START DATA EXTRACT

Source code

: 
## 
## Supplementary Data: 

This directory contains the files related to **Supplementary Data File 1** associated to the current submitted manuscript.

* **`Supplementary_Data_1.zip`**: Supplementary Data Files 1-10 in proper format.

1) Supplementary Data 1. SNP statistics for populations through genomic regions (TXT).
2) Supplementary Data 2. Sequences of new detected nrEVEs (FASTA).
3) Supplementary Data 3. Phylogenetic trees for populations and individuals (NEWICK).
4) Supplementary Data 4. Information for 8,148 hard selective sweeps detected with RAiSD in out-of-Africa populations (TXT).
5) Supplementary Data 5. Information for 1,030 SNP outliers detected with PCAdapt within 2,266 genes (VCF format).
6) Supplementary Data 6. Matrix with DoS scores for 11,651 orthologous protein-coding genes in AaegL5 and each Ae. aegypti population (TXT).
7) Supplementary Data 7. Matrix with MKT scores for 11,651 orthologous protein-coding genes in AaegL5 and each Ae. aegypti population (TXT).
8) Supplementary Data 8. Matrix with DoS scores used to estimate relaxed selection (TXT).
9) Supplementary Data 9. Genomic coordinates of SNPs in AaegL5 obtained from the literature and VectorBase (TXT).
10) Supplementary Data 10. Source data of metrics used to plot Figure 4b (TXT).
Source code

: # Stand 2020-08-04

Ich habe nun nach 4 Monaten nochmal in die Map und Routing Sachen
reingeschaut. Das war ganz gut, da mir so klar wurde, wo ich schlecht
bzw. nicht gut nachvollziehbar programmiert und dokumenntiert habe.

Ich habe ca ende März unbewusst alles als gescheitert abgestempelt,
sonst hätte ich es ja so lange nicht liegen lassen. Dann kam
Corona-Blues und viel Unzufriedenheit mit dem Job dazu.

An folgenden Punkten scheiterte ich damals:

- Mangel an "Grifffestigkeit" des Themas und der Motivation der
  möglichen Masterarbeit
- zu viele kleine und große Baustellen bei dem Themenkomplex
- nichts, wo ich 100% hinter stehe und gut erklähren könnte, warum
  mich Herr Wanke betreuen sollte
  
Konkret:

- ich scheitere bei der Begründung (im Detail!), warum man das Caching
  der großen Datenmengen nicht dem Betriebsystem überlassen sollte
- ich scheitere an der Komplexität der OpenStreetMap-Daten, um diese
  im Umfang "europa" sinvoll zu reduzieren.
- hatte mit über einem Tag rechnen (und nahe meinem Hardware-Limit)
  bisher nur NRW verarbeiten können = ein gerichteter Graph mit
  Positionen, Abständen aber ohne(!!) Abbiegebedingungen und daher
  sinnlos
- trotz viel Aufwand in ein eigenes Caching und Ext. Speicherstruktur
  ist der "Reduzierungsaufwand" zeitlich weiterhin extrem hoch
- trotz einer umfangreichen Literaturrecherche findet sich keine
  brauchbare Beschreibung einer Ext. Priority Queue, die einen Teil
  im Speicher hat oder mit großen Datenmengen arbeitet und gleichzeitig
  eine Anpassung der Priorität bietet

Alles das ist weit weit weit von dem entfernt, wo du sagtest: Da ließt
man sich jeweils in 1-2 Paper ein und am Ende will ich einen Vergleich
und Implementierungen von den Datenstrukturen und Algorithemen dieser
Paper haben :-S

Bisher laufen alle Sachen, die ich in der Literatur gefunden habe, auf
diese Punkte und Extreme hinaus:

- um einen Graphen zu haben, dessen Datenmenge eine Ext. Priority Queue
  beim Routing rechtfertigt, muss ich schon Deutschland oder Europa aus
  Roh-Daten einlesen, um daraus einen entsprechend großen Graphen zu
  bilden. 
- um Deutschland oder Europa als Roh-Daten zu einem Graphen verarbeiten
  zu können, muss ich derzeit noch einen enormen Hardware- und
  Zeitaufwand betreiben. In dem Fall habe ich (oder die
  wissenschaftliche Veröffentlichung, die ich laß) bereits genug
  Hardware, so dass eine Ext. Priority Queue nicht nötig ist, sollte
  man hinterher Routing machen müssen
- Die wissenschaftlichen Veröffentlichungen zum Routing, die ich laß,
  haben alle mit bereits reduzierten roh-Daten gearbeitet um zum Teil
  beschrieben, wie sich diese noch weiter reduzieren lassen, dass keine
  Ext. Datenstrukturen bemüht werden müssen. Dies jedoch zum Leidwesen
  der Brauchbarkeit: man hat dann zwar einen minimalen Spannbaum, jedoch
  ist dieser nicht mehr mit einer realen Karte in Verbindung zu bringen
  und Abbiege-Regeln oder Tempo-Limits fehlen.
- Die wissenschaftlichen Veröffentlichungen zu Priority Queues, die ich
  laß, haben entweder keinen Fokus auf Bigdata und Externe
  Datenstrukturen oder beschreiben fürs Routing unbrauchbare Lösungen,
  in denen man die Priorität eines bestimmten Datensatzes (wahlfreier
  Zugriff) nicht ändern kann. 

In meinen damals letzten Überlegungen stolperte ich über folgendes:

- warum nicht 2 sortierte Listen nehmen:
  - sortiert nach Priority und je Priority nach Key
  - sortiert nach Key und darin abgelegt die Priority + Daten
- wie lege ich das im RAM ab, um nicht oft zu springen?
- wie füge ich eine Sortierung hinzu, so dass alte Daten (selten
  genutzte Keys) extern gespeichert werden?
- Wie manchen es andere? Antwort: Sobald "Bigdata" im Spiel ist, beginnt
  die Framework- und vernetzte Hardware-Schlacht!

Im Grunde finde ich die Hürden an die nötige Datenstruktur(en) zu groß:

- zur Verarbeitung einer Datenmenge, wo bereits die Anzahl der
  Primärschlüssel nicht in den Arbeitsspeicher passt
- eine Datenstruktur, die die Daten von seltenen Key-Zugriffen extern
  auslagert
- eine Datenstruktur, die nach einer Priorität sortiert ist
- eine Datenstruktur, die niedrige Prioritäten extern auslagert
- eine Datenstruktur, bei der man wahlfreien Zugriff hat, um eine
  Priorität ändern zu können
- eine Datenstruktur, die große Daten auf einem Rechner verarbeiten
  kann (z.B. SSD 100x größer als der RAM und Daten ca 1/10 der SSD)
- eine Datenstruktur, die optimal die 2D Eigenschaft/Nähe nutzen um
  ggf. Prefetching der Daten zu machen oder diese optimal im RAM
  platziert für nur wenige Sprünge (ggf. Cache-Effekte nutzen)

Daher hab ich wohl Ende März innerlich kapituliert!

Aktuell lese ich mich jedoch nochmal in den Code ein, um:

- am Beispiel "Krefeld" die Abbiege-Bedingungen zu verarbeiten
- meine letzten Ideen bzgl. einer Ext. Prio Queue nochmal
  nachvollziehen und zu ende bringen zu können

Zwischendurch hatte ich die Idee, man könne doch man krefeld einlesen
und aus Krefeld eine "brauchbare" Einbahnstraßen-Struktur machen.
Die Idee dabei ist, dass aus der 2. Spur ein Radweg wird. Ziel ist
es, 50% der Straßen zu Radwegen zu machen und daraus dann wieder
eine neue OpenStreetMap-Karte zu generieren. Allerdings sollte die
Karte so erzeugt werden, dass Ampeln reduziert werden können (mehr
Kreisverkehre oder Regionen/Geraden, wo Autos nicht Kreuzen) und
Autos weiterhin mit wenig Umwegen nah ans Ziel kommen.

END DATA EXTRACT

§ **PROBLEM TO SOLVE**
Copy from the entries only those lines that hold the word "Hardware".

§ **TASK SOLUTION**
- hatte mit über einem Tag rechnen (und nahe meinem Hardware-Limit)
  zu können, muss ich derzeit noch einen enormen Hardware- und
  Hardware, so dass eine Ext. Priority Queue nicht nötig ist, sollte
  die Framework- und vernetzte Hardware-Schlacht!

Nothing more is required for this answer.